On August 21, the seventh Community Conversation will take place at the Dance Palace, in Point Reyes Station. The event, which follows a series of conversations centered largely on local agriculture and the environment, will focus on younger generations currently living in West Marin and the challenge many of them face in securing affordable housing.
In light of the conversation, the Light has compiled a series of brief portraits profiling some of the young individuals who are currently contributing to our local economy, but having difficulty finding housing.
Vanessa
Vanessa Waring could have had so much more if she’d only stayed in Fresno. In Fresno, the farmland is plentiful, the tractors are large and the living is arguably affordable. Fresno was where she grew up; it was what she knew. But it wasn’t where she felt inspired. “I remember when I first got into farming,” she said. “I was telling my peers and elders in Fresno about it, and their response was like, ‘Why would you do that? Don’t you want to be successful?’”

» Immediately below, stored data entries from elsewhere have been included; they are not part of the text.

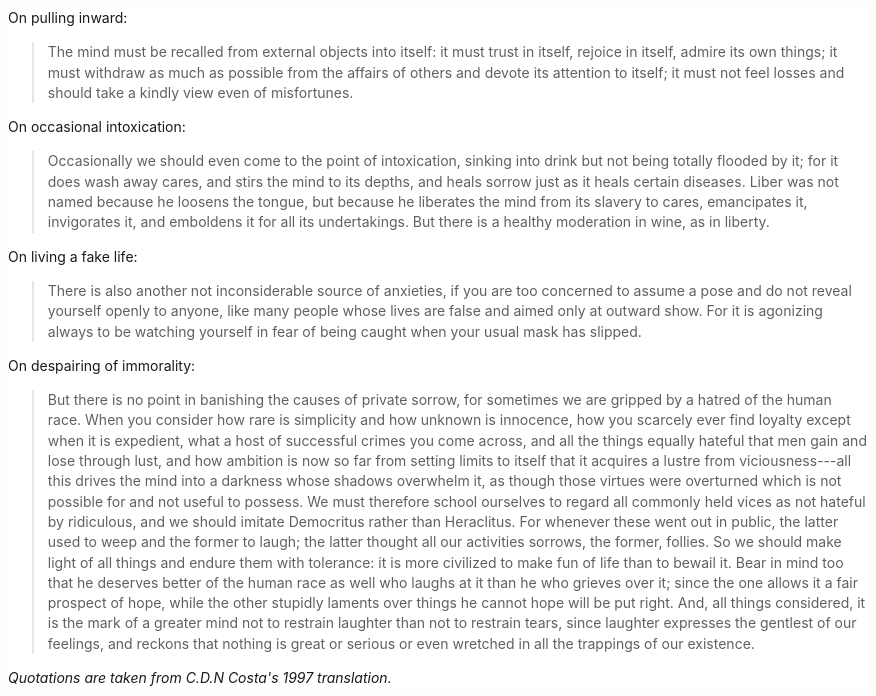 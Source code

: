 On pulling inward:

> The mind must be recalled from external objects into itself: it must trust in itself, rejoice in itself, admire its own things; it must withdraw as much as possible from the affairs of others and devote its attention to itself; it must not feel losses and should take a kindly view even of misfortunes.

On occasional intoxication:

> Occasionally we should even come to the point of intoxication, sinking into drink but not being totally flooded by it; for it does wash away cares, and stirs the mind to its depths, and heals sorrow just as it heals certain diseases. Liber was not named because he loosens the tongue, but because he liberates the mind from its slavery to cares, emancipates it, invigorates it, and emboldens it for all its undertakings. But there is a healthy moderation in wine, as in liberty.

On living a fake life:

> There is also another not inconsiderable source of anxieties, if you are too concerned to assume a pose and do not reveal yourself openly to anyone, like many people whose lives are false and aimed only at outward show. For it is agonizing always to be watching yourself in fear of being caught when your usual mask has slipped.

On despairing of immorality:

> But there is no point in banishing the causes of private sorrow, for sometimes we are gripped by a hatred of the human race. When you consider how rare is simplicity and how unknown is innocence, how you scarcely ever find loyalty except when it is expedient, what a host of successful crimes you come across, and all the things equally hateful that men gain and lose through lust, and how ambition is now so far from setting limits to itself that it acquires a lustre from viciousness---all this drives the mind into a darkness whose shadows overwhelm it, as though those virtues were overturned which is not possible for and not useful to possess. We must therefore school ourselves to regard all commonly held vices as not hateful by ridiculous, and we should imitate Democritus rather than Heraclitus. For whenever these went out in public, the latter used to weep and the former to laugh; the latter thought all our activities sorrows, the former, follies. So we should make light of all things and endure them with tolerance: it is more civilized to make fun of life than to bewail it. Bear in mind too that he deserves better of the human race as well who laughs at it than he who  grieves over it; since the one allows it a fair prospect of hope, while the other stupidly laments over things he cannot hope will be put right. And, all things considered, it is the mark of a greater mind not to restrain laughter than not to restrain tears, since laughter expresses the gentlest of our feelings, and reckons that nothing is great or serious or even wretched in all the trappings of our existence.

*Quotations are taken from C.D.N Costa's 1997 translation.*

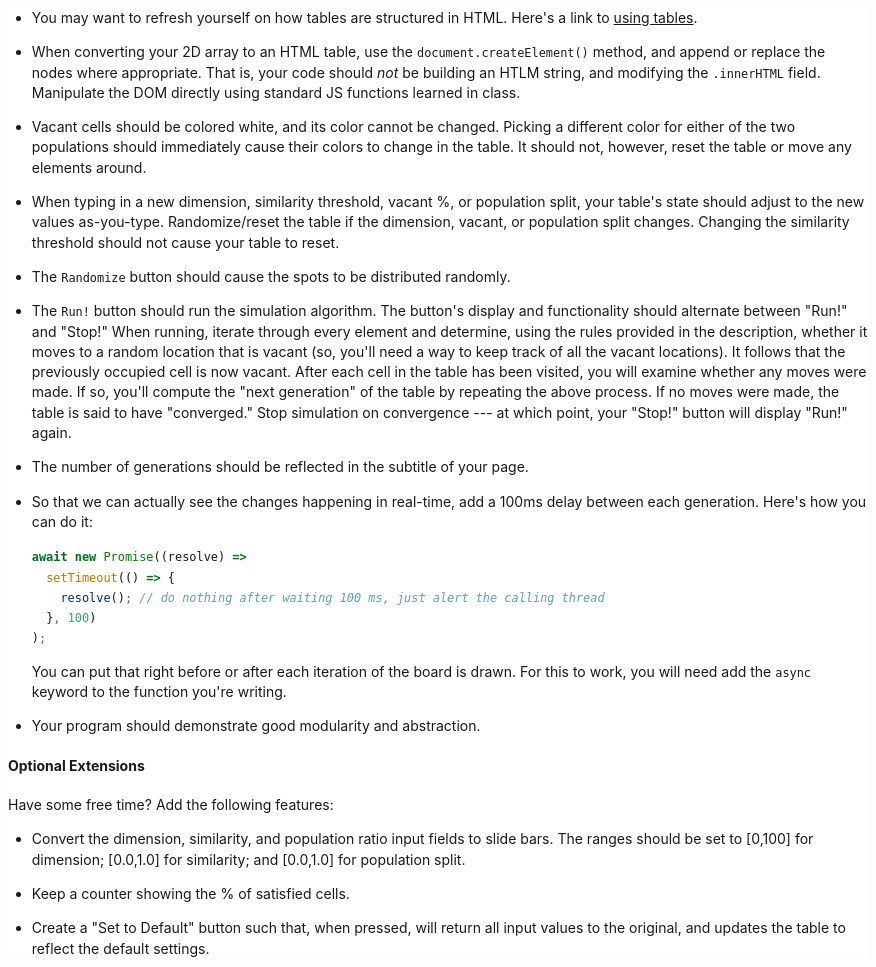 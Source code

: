   - You may want to refresh yourself on how tables are structured in HTML. Here's a link to [using tables](https://www.w3schools.com/html/html_tables.asp).

- When converting your 2D array to an HTML table, use the `document.createElement()` method, and append or replace the nodes where appropriate. That is, your code should _not_ be building an HTLM string, and modifying the `.innerHTML` field. Manipulate the DOM directly using standard JS functions learned in class.

- Vacant cells should be colored white, and its color cannot be changed. Picking a different color for either of the two populations should immediately cause their colors to change in the table. It should not, however, reset the table or move any elements around.

- When typing in a new dimension, similarity threshold, vacant %, or population split, your table's state should adjust to the new values as-you-type. Randomize/reset the table if the dimension, vacant, or population split changes. Changing the similarity threshold should not cause your table to reset.

- The `Randomize` button should cause the spots to be distributed randomly.

- The `Run!` button should run the simulation algorithm. The button's display and functionality should alternate between "Run!" and "Stop!" When running, iterate through every element and determine, using the rules provided in the description, whether it moves to a random location that is vacant (so, you'll need a way to keep track of all the vacant locations). It follows that the previously occupied cell is now vacant. After each cell in the table has been visited, you will examine whether any moves were made. If so, you'll compute the "next generation" of the table by repeating the above process. If no moves were made, the table is said to have "converged." Stop simulation on convergence --- at which point, your "Stop!" button will display "Run!" again.

- The number of generations should be reflected in the subtitle of your page.

- So that we can actually see the changes happening in real-time, add a 100ms delay between each generation. Here's how you can do it:

  ```js
  await new Promise((resolve) =>
    setTimeout(() => {
      resolve(); // do nothing after waiting 100 ms, just alert the calling thread
    }, 100)
  );
  ```

  You can put that right before or after each iteration of the board is drawn. For this to work, you will need add the `async` keyword to the function you're writing.

- Your program should demonstrate good modularity and abstraction.

#### Optional Extensions

Have some free time? Add the following features:

- Convert the dimension, similarity, and population ratio input fields to slide bars. The ranges should be set to [0,100] for dimension; [0.0,1.0] for similarity; and [0.0,1.0] for population split.

- Keep a counter showing the % of satisfied cells.

- Create a "Set to Default" button such that, when pressed, will return all input values to the original, and updates the table to reflect the default settings.
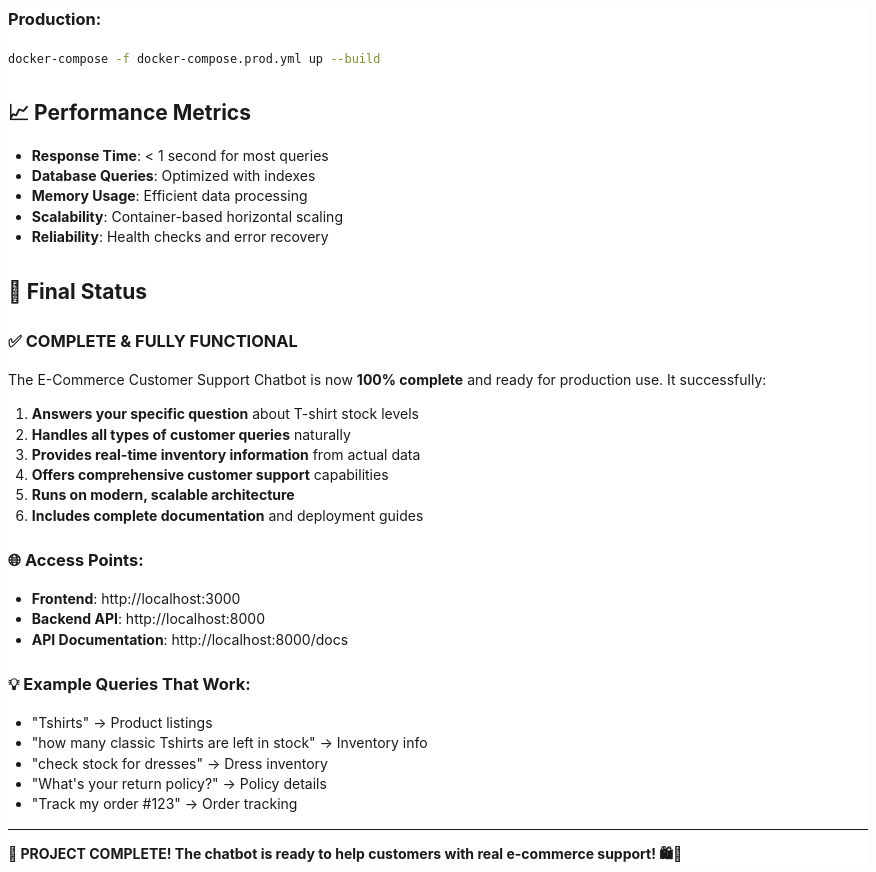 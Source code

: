 ### **Production:**
```bash
docker-compose -f docker-compose.prod.yml up --build
```

## 📈 **Performance Metrics**

- **Response Time**: < 1 second for most queries
- **Database Queries**: Optimized with indexes
- **Memory Usage**: Efficient data processing
- **Scalability**: Container-based horizontal scaling
- **Reliability**: Health checks and error recovery

## 🎉 **Final Status**

### **✅ COMPLETE & FULLY FUNCTIONAL**

The E-Commerce Customer Support Chatbot is now **100% complete** and ready for production use. It successfully:

1. **Answers your specific question** about T-shirt stock levels
2. **Handles all types of customer queries** naturally
3. **Provides real-time inventory information** from actual data
4. **Offers comprehensive customer support** capabilities
5. **Runs on modern, scalable architecture**
6. **Includes complete documentation** and deployment guides

### **🌐 Access Points:**
- **Frontend**: http://localhost:3000
- **Backend API**: http://localhost:8000
- **API Documentation**: http://localhost:8000/docs

### **💡 Example Queries That Work:**
- "Tshirts" → Product listings
- "how many classic Tshirts are left in stock" → Inventory info
- "check stock for dresses" → Dress inventory
- "What's your return policy?" → Policy details
- "Track my order #123" → Order tracking

---

**🎯 PROJECT COMPLETE! The chatbot is ready to help customers with real e-commerce support! 🛍️🤖**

In time Vanessa, 27, found West Marin, and with it the lure of an alternative, more intimate way of living on the land. She moved to Bolinas, where she now lives with a friend in a rented space, and is working with Arron Wilder to launch the inaugural Community Supported Agriculture (CSA) season at Point Reyes Farm. An antiquated blue Volvo transports her back and forth.
But financially, it’s a struggle. “It doesn’t really make sense to farm on land that you’re not living on,” she said. “If you’re trying to actually make a living off of it, it just … it doesn’t work.”
Maggie and Luke
Maggie Beth Levinger and Luke Regalbuto fell in love after college, while driving through Mexico in a beat-up Toyota pick-up. When they returned to Humboldt four months later, they realized there was nothing left for them there. So they moved to West Marin.
Actually, the plan had been to move to San Francisco; they were only going to use Inverness, where Maggie’s father lived, as a home base while looking for apartments. But the area drew them in. Luke got a job, Maggie reconnected with old friends, and previous notions of living in the city faded.
They began renting a house with three other young people in Inverness Park. It was great, until one by one the other three residents bailed, leaving them with a rent they could no longer afford. So they moved in with Maggie’s father, and have spent the last three years searching for an affordable alternative.
The biggest challenge, said Maggie, 28, is finding a place that is both affordable and not substandard. “I called a woman the other day,” she said, “and the price was right in our range—about $1,000. And then we went to look at it and found out it was actually $1,200, before utilities, and didn’t include a kitchen. And that is so common. The places we can afford are either in someone’s basement or moldy or just lacking basic amenities.”
Last year, the couple started a fermented foods business, which is doing well. But without the housing security provided by Maggie’s father, they would likely have been forced to move elsewhere long ago. “We absolutely would not be here now,” Maggie said. “We would not be here providing our community with fermented foods, and teaching people about preserving foods or doing any of the other community-oriented things that we do.”
Molly
Molly Myerson started game night three years ago, out of necessity. She enjoyed board games well enough, but at the time what she really needed were friends.
“It was a very conscious community building project for me because I had lived here for over two years and I knew hardly any young people,” she said. “I figured that people weren’t going to want to go to meetings, so I was trying to think of other ways to connect.”
Molly set up an email list, and managed to find 10 people interested in participating. More eventually followed. Thirty or so individuals are currently signed up. A number of them congregate regularly outside of game night, for birthdays and musical performances and a weekly game of ultimate Frisbee at Love Field.
When she first moved here from Manhattan, Molly lived mostly out of her car. Since then, it’s been one move after another. She now rents a room in a house.
To pay the bills, Molly works as a school garden instructor two days a week in Larkspur and as a freelance landscape designer with her boyfriend, who “lives in a tent at the back of a guy’s property.”
Though Molly, 29, is pleased with the success of game night, she could do more with a stronger sense of security.
“If I spend a lot of energy looking for or making a home, or feeling insecure about the basic foundation of my living I don’t have as much to give to the things that I really want to be doing, like community building and growing food and exploring alternative lifestyles,” she said.